伊勢丹の中国1号店が今年11月に店を閉める。採算が合わないというのが閉店の理由だ。現地紙「第一財経周刊」でも、「5年連続で売上は下降、来客数はどんどん少なくなり、知名度ある入居テナントも撤退、2007年は11年前の売上の70%でしかなくなった」と報道する。1993年に中国で初出店した「上海華亭伊勢丹」の上海15年の歴史を惜しむ声もある一方で、その撤退が送るメッセージを「上海マーケットへの認識の甘さでは」とする厳しい指摘もある。
かつて日本ブランドは
出せば売れた
開襟シャツにスラックスというのが定番だった上海市民が、ファッションに目覚めたのは2000年前後のことだ。前年の99年が「建国50周年」だったこともある。中国政府は大型連休を導入したり、公務員の給料の引き上げを行うなどして消費を喚起した。再開発が進む上海の中心街では、ショッピングセンターなどの消費地が1つまた1つとオープンし、市民は次第に「消費」に目覚めていった。

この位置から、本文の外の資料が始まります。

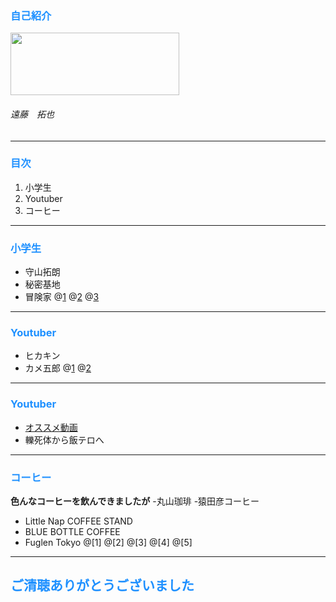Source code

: 
### <font color="DodgerBlue">自己紹介</font>

<img src=https://bytebucket.org/u_nation/p-reifiedtypeparameters/raw/85b924af1ffe227dff7df8949ffa1a2f49acb45d/assets/logomark.png width=270px height=100px>

###### 遠藤　拓也

---

### <font color="DodgerBlue">目次</font>

1. 小学生
2. Youtuber
3. コーヒー

---

### <font color="DodgerBlue">小学生</font>
- 守山拓朗
- 秘密基地
- 冒険家
@[1](仲良し)
@[2](ツリーハウスのような高クオリティ)
@[3](潔癖症で断念)

---

### <font color="DodgerBlue">Youtuber</font>

- ヒカキン
- カメ五郎
@[1](<img src=https://bytebucket.org/u_nation/p-reifiedtypeparameters/raw/27a6cef94a3115c7c5065807152196e8562da489/assets/twitter_icon.jpg width=100px height=100px>)
@[2](https://youtu.be/u6SRxUfYahQ)


---

### <font color="DodgerBlue">Youtuber</font>

- [オススメ動画](https://youtu.be/u6SRxUfYahQ)
- 轢死体から飯テロへ


---

### <font color="DodgerBlue">コーヒー</font>
**色んなコーヒーを飲んできましたが**
-丸山珈琲
-猿田彦コーヒー
- Little Nap COFFEE STAND
- BLUE BOTTLE COFFEE
- Fuglen Tokyo
@[1]
@[2]
@[3]
@[4]
@[5]

---

## <font color="DodgerBlue">ご清聴ありがとうございました</font>

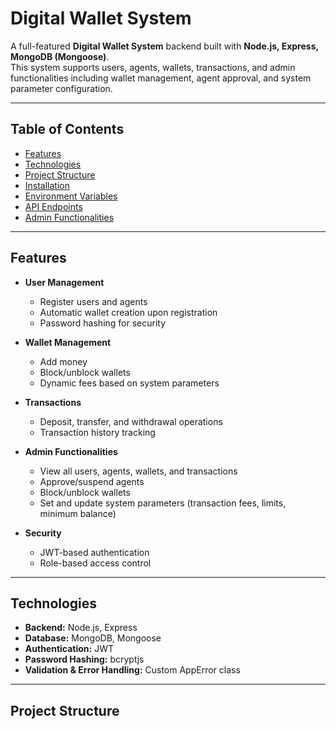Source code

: # Digital Wallet System

A full-featured **Digital Wallet System** backend built with **Node.js, Express, MongoDB (Mongoose)**.  
This system supports users, agents, wallets, transactions, and admin functionalities including wallet management, agent approval, and system parameter configuration.

---

## **Table of Contents**

- [Features](#features)  
- [Technologies](#technologies)  
- [Project Structure](#project-structure)  
- [Installation](#installation)  
- [Environment Variables](#environment-variables)  
- [API Endpoints](#api-endpoints)  
- [Admin Functionalities](#admin-functionalities)  

---

## **Features**

- **User Management**  
  - Register users and agents  
  - Automatic wallet creation upon registration  
  - Password hashing for security  

- **Wallet Management**  
  - Add money  
  - Block/unblock wallets  
  - Dynamic fees based on system parameters  

- **Transactions**  
  - Deposit, transfer, and withdrawal operations  
  - Transaction history tracking  

- **Admin Functionalities**  
  - View all users, agents, wallets, and transactions  
  - Approve/suspend agents  
  - Block/unblock wallets  
  - Set and update system parameters (transaction fees, limits, minimum balance)  

- **Security**  
  - JWT-based authentication  
  - Role-based access control  

---

## **Technologies**

- **Backend:** Node.js, Express  
- **Database:** MongoDB, Mongoose  
- **Authentication:** JWT  
- **Password Hashing:** bcryptjs  
- **Validation & Error Handling:** Custom AppError class  

---

## **Project Structure**

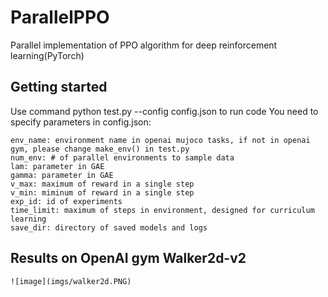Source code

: # ParallelPPO
Parallel implementation of PPO algorithm for deep reinforcement learning(PyTorch)
## Getting started
  Use command python test.py --config config.json to run code
  You need to specify parameters in config.json:
  
    env_name: environment name in openai mujoco tasks, if not in openai gym, please change make_env() in test.py
    num_env: # of parallel environments to sample data
    lam: parameter in GAE
    gamma: parameter in GAE
    v_max: maximum of reward in a single step
    v_min: miminum of reward in a single step
    exp_id: id of experiments
    time_limit: maximum of steps in environment, designed for curriculum learning
    save_dir: directory of saved models and logs
## Results on OpenAI gym Walker2d-v2
    ![image](imgs/walker2d.PNG)
    
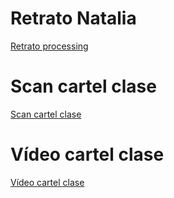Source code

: # Retrato Natalia
[Retrato processing](natalia.pde)
# Scan cartel clase
[Scan cartel clase](cartel_clase_baldó_natalia.jpg)
# Vídeo cartel clase
[Vídeo cartel clase](cartel_clase_baldó_natalia.mp4)
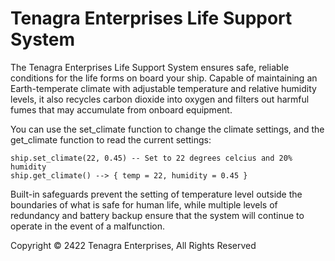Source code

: # Tenagra Enterprises Life Support System

The Tenagra Enterprises Life Support System ensures safe, reliable
conditions for the life forms on board your ship. Capable of
maintaining an Earth-temperate climate with adjustable temperature and
relative humidity levels, it also recycles carbon dioxide into oxygen
and filters out harmful fumes that may accumulate from onboard
equipment.

You can use the set_climate function to change the climate settings,
and the get_climate function to read the current settings:

    ship.set_climate(22, 0.45) -- Set to 22 degrees celcius and 20% humidity
    ship.get_climate() --> { temp = 22, humidity = 0.45 }

Built-in safeguards prevent the setting of temperature level outside
the boundaries of what is safe for human life, while multiple levels
of redundancy and battery backup ensure that the system will continue
to operate in the event of a malfunction.

Copyright © 2422 Tenagra Enterprises, All Rights Reserved
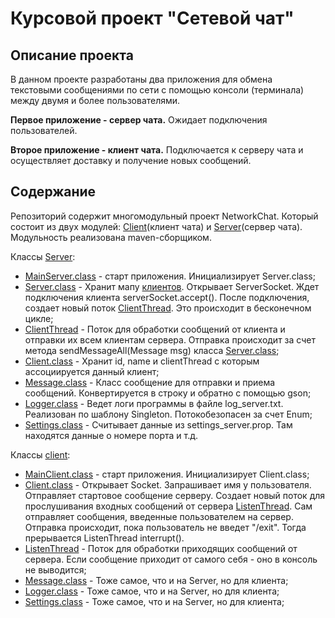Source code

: # Курсовой проект "Сетевой чат"

## Описание проекта

В данном проекте разработаны два приложения для обмена текстовыми сообщениями по сети с помощью
консоли (терминала) между двумя и более пользователями.

**Первое приложение - сервер чата.** Ожидает подключения пользователей.

**Второе приложение - клиент чата.** Подключается к серверу чата и осуществляет доставку и 
получение новых сообщений.

## Содержание

Репозиторий содержит многомодульный проект NetworkChat. Который состоит из двух модулей: 
[Client](Client)(клиент чата) и [Server](Server)(сервер чата). Модульность реализована 
maven-сборщиком.

Классы [Server](Server):
- [MainServer.class](Server/src/main/java/ru/osipov/MainServer.java) - старт приложения. Инициализирует 
  Server.class;
- [Server.class](Server/src/main/java/ru/osipov/Server.java) - Хранит мапу [клиентов](Server/src/main/java/ru/osipov/Client.java). Открывает 
  ServerSocket. Ждет подключения клиента serverSocket.accept(). После подключения, создает новый 
  поток [ClientThread](Server/src/main/java/ru/osipov/ClientThread.java). Это происходит в 
  бесконечном цикле;
- [ClientThread](Server/src/main/java/ru/osipov/ClientThread.java) - Поток для обработки 
  сообщений от клиента и отправки их всем клиентам сервера. Отправка происходит за счет метода 
  sendMessageAll(Message msg) класса [Server.class](Server/src/main/java/ru/osipov/Server.java);
- [Client.class](Server/src/main/java/ru/osipov/Client.java) - Хранит id, name и clientThread с 
  которым ассоциируется данный клиент;
- [Message.class](Server/src/main/java/ru/osipov/Message.java) - Класс сообщение для отправки 
и приема сообщений. Конвертируется в строку и обратно с помощью gson;
- [Logger.class](Server/src/main/java/ru/osipov/Logger.java) - Ведет логи программы в файле 
  log_server.txt. Реализован по шаблону Singleton. Потокобезопасен за счет Enum;
- [Settings.class](Server/src/main/java/ru/osipov/Settings.java) - Считывает данные из 
  settings_server.prop. Там находятся данные о номере порта и т.д.


Классы [client](Client):
- [MainClient.class](Client/src/main/java/ru/osipov/MainClient.java) - старт приложения. Инициализирует
  Client.class;
- [Client.class](Client/src/main/java/ru/osipov/Client.java) - Открывает Socket. 
  Запрашивает имя у пользователя. Отправляет стартовое сообщение серверу. Создает новый поток 
  для прослушивания входных сообщений от сервера
  [ListenThread](Client/src/main/java/ru/osipov/ListenThread.java). Сам отправляет сообщения, 
  введенные пользователем на сервер. Отправка происходит, пока пользователь не введет "/exit". 
  Тогда прерывается ListenThread interrupt().
- [ListenThread](Client/src/main/java/ru/osipov/ListenThread.java) - Поток для обработки 
  приходящих сообщений от сервера. Если сообщение приходит от самого себя - оно в консоль не выводится;
- [Message.class](Client/src/main/java/ru/osipov/Message.java) - Тоже самое, что и на Server, но для клиента;
- [Logger.class](Client/src/main/java/ru/osipov/Logger.java) - Тоже самое, что и на Server, но для клиента;
- [Settings.class](Client/src/main/java/ru/osipov/Settings.java) - Тоже самое, что и на Server, но для клиента;

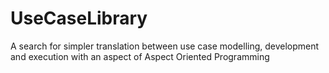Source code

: # UseCaseLibrary
A search for simpler translation between use case modelling, development and execution with an aspect of Aspect Oriented Programming
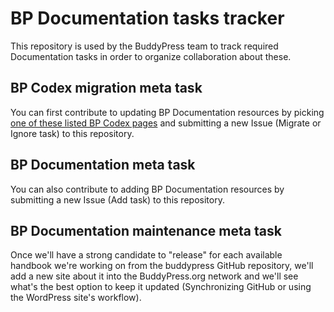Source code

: # BP Documentation tasks tracker

This repository is used by the BuddyPress team to track required Documentation tasks in order to organize collaboration about these.

## BP Codex migration meta task

You can first contribute to updating BP Documentation resources by picking [one of these listed BP Codex pages](./data/README.md) and submitting a new Issue (Migrate or Ignore task) to this repository.

## BP Documentation meta task

You can also contribute to adding BP Documentation resources by submitting a new Issue (Add task) to this repository.

## BP Documentation maintenance meta task

Once we'll have a strong candidate to "release" for each available handbook we're working on from the buddypress GitHub repository, we'll add a new site about it into the BuddyPress.org network and we'll see what's the best option to keep it updated (Synchronizing GitHub or using the WordPress site's workflow).
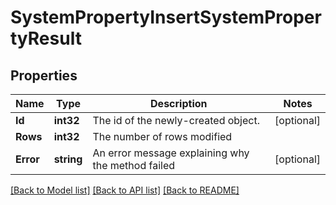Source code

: # SystemPropertyInsertSystemPropertyResult

## Properties

Name | Type | Description | Notes
------------ | ------------- | ------------- | -------------
**Id** | **int32** | The id of the newly-created object. | [optional] 
**Rows** | **int32** | The number of rows modified | 
**Error** | **string** | An error message explaining why the method failed | [optional] 

[[Back to Model list]](../README.md#documentation-for-models) [[Back to API list]](../README.md#documentation-for-api-endpoints) [[Back to README]](../README.md)


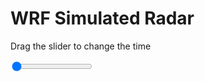 <h1>WRF Simulated Radar</h1>
<p>Drag the slider to change the time</p>

<div class="slidecontainer">
<input oninput='setImage(this)' class="slider" type="range" min="0" max="13" value="0" step="1" />
<img id='img'/>
</div>

<script>
var img = document.getElementById('img');
var img_array = ['/assets/images/wrf/rf_wrfout_d01_2020-07-03_12:00:00.png',
'/assets/images/wrf/rf_wrfout_d01_2020-07-03_13:00:00.png',
'/assets/images/wrf/rf_wrfout_d01_2020-07-03_14:00:00.png',
'/assets/images/wrf/rf_wrfout_d01_2020-07-03_15:00:00.png',
'/assets/images/wrf/rf_wrfout_d01_2020-07-03_16:00:00.png',
'/assets/images/wrf/rf_wrfout_d01_2020-07-03_17:00:00.png',
'/assets/images/wrf/rf_wrfout_d01_2020-07-03_18:00:00.png',
'/assets/images/wrf/rf_wrfout_d01_2020-07-03_19:00:00.png',
'/assets/images/wrf/rf_wrfout_d01_2020-07-03_20:00:00.png',
'/assets/images/wrf/rf_wrfout_d01_2020-07-03_21:00:00.png',
'/assets/images/wrf/rf_wrfout_d01_2020-07-03_22:00:00.png',
'/assets/images/wrf/rf_wrfout_d01_2020-07-03_23:00:00.png',
'/assets/images/wrf/rf_wrfout_d01_2020-07-04_00:00:00.png',];
function setImage(obj)
{
        var value = obj.value;
        img.src = img_array[value];

}
</script>
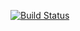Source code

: [![Build Status](https://travis-ci.org/denisgabitov/maven-calc.svg?branch=master)](https://travis-ci.org/denisgabitov/maven-calc)
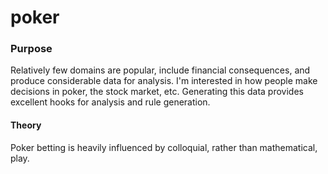 # poker

### Purpose

Relatively few domains are popular, include financial consequences, and produce considerable data for analysis. I'm interested in how people make decisions in poker, the stock market, etc. Generating this data provides excellent hooks for analysis and rule generation.

#### Theory

Poker betting is heavily influenced by colloquial, rather than mathematical, play.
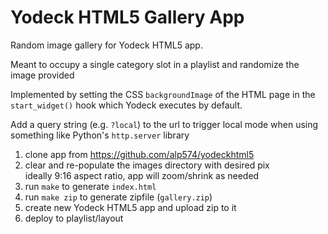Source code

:Yodeck HTML5 Gallery App
========================

Random image gallery for Yodeck HTML5 app.

Meant to occupy a single category slot in a playlist and randomize the image provided

Implemented by setting the CSS `backgroundImage` of the HTML page in the
`start_widget()` hook which Yodeck executes by default.

Add a query string (e.g. `?local`) to the url to trigger local mode when using
something like Python's `http.server` library

1. clone app from https://github.com/alp574/yodeckhtml5
1. clear and re-populate the images directory with desired pix<br />
   ideally 9:16 aspect ratio, app will zoom/shrink as needed<br />
1. run `make` to generate `index.html`
1. run `make zip` to generate zipfile (`gallery.zip`)
1. create new Yodeck HTML5 app and upload zip to it
1. deploy to playlist/layout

当時、日本企業は決して波に乗り遅れてはいなかった。むしろ、伊勢丹の早期出店から読み取れるように、先行してその地位を確立していた。90年代にすでにブランドを展開していた日本のアパレル、イトキン、ワールド、オンワード樫山が上海市民の消費意欲を埋めた時代もあった。その頃は地元消費者の日本ブランドへの憧憬と、競合の未成熟もあり、日本ブランドは出せば売れたものだった。
だが、今は違う。時代は過去のものになった。地場のアパレルメーカーが仕掛ける猛烈な廉売攻勢と、マーケティングノウハウで武装した外資の参入で、すっかり日本ブランドはかすんでしまっている。
なぜか。ジェトロや国内の大学でファッションマーチャンダイジングやマーケティングについて講師を行う、IBD事業開発研究所株式会社(本社:東京都)の代表取締役 島田浩司さんはこう指摘する。
「日本では当たり前のマーケティングが、なぜか中国ではできないんです。そこにあるのは、中国のファッションは遅れているという見方。日本と中国ではマーケットが違うという認識が日本企業に欠落しているのです」
確かに、日本企業は金も人も使って調査は行っている。が、どうやらその分析のやり方に問題がある。